OGJ Editorial: The new spending spree

Nov. 18, 2002
Terror attacks, war threats, and midterm elections obscure the return of a problem that the oil and gas industry should urge the next session of Congress to address: excessive spending by the US government.

Terror attacks, war threats, and midterm elections obscure the return of a problem that the oil and gas industry should urge the next session of Congress to address: excessive spending by the US government.

After 5 years of surplus, the federal budget in fiscal 2002, which ended Sept. 30, receded into a deficit estimated by the Congressional Budget Office (CBO) at $159 billion. In a $10.4 trillion economy, that's no great burden. And government outlays have good reasons to have exceeded revenues in the fiscal year just ended, chief among them a bumpy economy and spending related to the fight against terrorism.

The deficit's good reasons, however, don't add up to $159 billion and CBO's projections for further annual shortfalls through fiscal 2005. Congress has gone on a spending spree. It must stop.

Receipts and outlays

According to CBO, government receipts fell by $138 billion in 2002, scoring their largest percentage decline—7%—since 1946. They had increased by an average of 8%/year during 1994-2000 and declined in 2001, which still ended with a surplus of $127 billion. Nearly all the 2002 decline came from a drop in individual income taxes.

Government outlays in 2002 increased by 8%, exceeding $2 trillion for the first time. Without net interest costs, which fell by 17%, the increase was 11%.

Defense spending increased by $41 billion—or 13%—during the year. CBO estimates that more than half that growth was planned before the terrorist attacks of Sept. 11, 2001. The major entitlement programs—Social Security, Medicare, and Medicaid—grew by $55 billion, 7%. Unemployment insurance payments jumped by $23 billion, a 72% gain. All these spending increases were to be expected in an economically rocky year with a war on terrorism under way.

It's in a category called "other programs and activities" that a breakdown of fiscal discipline appears. At $594 billion in 2002, it's the biggest of the major spending categories, exceeding the runner-up, Social Security benefit payments, by $146 billion. The total was up almost 12% from its level of 2001. Why?

"Much of that growth was fueled by significant increases in nondefense discretionary appropriations, which have increased by an average of 15%/year over the past 2 years," CBO says. Congress is reverting to the spending habits that created the chronic deficits of the 1980s.

In testimony to the House Budget Committee on Sept. 12, Federal Reserve Chairman Alan Greenspan warned lawmakers about the relapse.

"Without clear direction and constructive goals," he said, "the inbuilt political bias in favor of budget deficits likely will again become en- trenched." He cited the Budget Enforcement Act of 1990 as an important weapon in the fight against the earlier round of deficits.
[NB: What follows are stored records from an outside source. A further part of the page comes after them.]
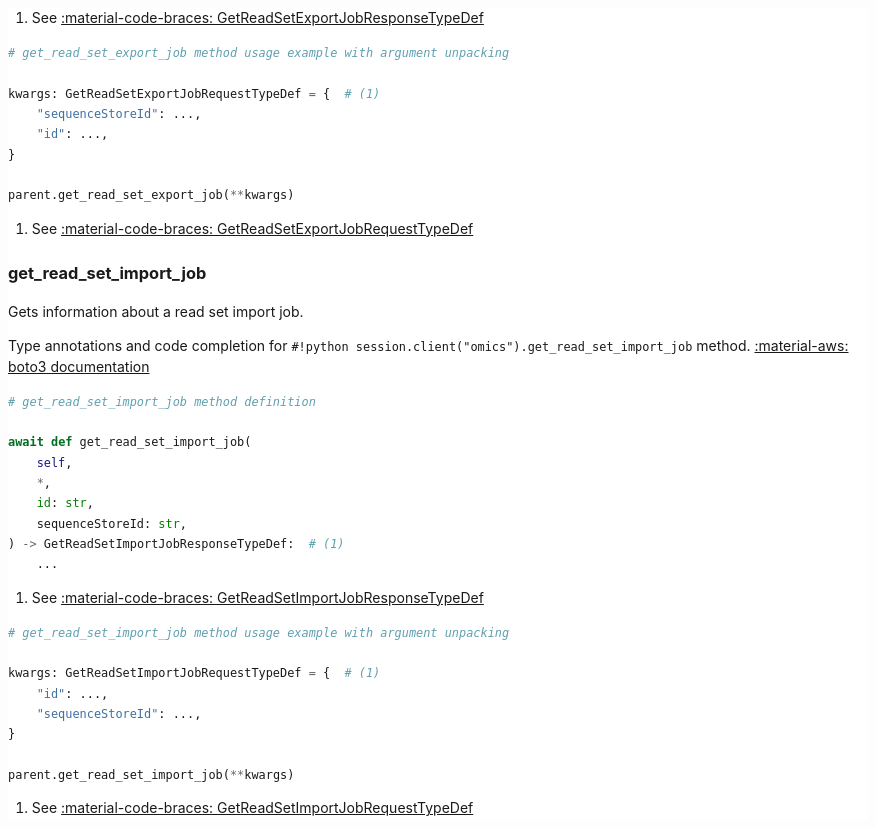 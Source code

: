 1. See [:material-code-braces: GetReadSetExportJobResponseTypeDef](./type_defs.md#getreadsetexportjobresponsetypedef)


```python
# get_read_set_export_job method usage example with argument unpacking

kwargs: GetReadSetExportJobRequestTypeDef = {  # (1)
    "sequenceStoreId": ...,
    "id": ...,
}

parent.get_read_set_export_job(**kwargs)
```

1. See [:material-code-braces: GetReadSetExportJobRequestTypeDef](./type_defs.md#getreadsetexportjobrequesttypedef)

### get\_read\_set\_import\_job

Gets information about a read set import job.

Type annotations and code completion for `#!python session.client("omics").get_read_set_import_job` method.
[:material-aws: boto3 documentation](https://boto3.amazonaws.com/v1/documentation/api/latest/reference/services/omics.html#Omics.Client)

```python
# get_read_set_import_job method definition

await def get_read_set_import_job(
    self,
    *,
    id: str,
    sequenceStoreId: str,
) -> GetReadSetImportJobResponseTypeDef:  # (1)
    ...
```

1. See [:material-code-braces: GetReadSetImportJobResponseTypeDef](./type_defs.md#getreadsetimportjobresponsetypedef)


```python
# get_read_set_import_job method usage example with argument unpacking

kwargs: GetReadSetImportJobRequestTypeDef = {  # (1)
    "id": ...,
    "sequenceStoreId": ...,
}

parent.get_read_set_import_job(**kwargs)
```

1. See [:material-code-braces: GetReadSetImportJobRequestTypeDef](./type_defs.md#getreadsetimportjobrequesttypedef)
The law set caps on nondefense discretionary spending and required that new mandatory spending be offset by cuts elsewhere in the budget.

"The budget rules worked far better than many skeptics, myself included, had expected," Green- span said. "Between 1990 and 1998, discretionary spending fell from more than 10% of (gross domestic product) to less than 6.5%."

Lawmakers, however, found ways to dodge the rules. And during those years of surplus other concerns eclipsed fiscal policy as political issues. Bills extending the budget rules, which needed reauthorization by Sept. 30, are lost in congressional committees.

Congress needs the forced discipline of statutory spending limits and pay-as-you-go rules, cumbersome though they can be. Without that kind of structure, lawmakers heedlessly throw public money at favored constituencies for political gain. The huge farm bill passed this year shows how much attention the budget gets when an election looms and politicians have other people's money close by.

Fiscal discipline

Lawmakers won't return easily to fiscal righteousness. Democrats unsoundly blame the deficit on tax cuts urged into effect by President George W. Bush. Republicans think they lost political ground while Bill Clinton was president by focusing too much on balancing the budget and not enough on economic growth.

Both views are simplistic if not wrong. Neither of them is an excuse for the government to squander public money.

Congress needs a new dose of fiscal discipline. Reauthorizing the Budget Enforcement Act would be a nice start. Complying with it would be even better.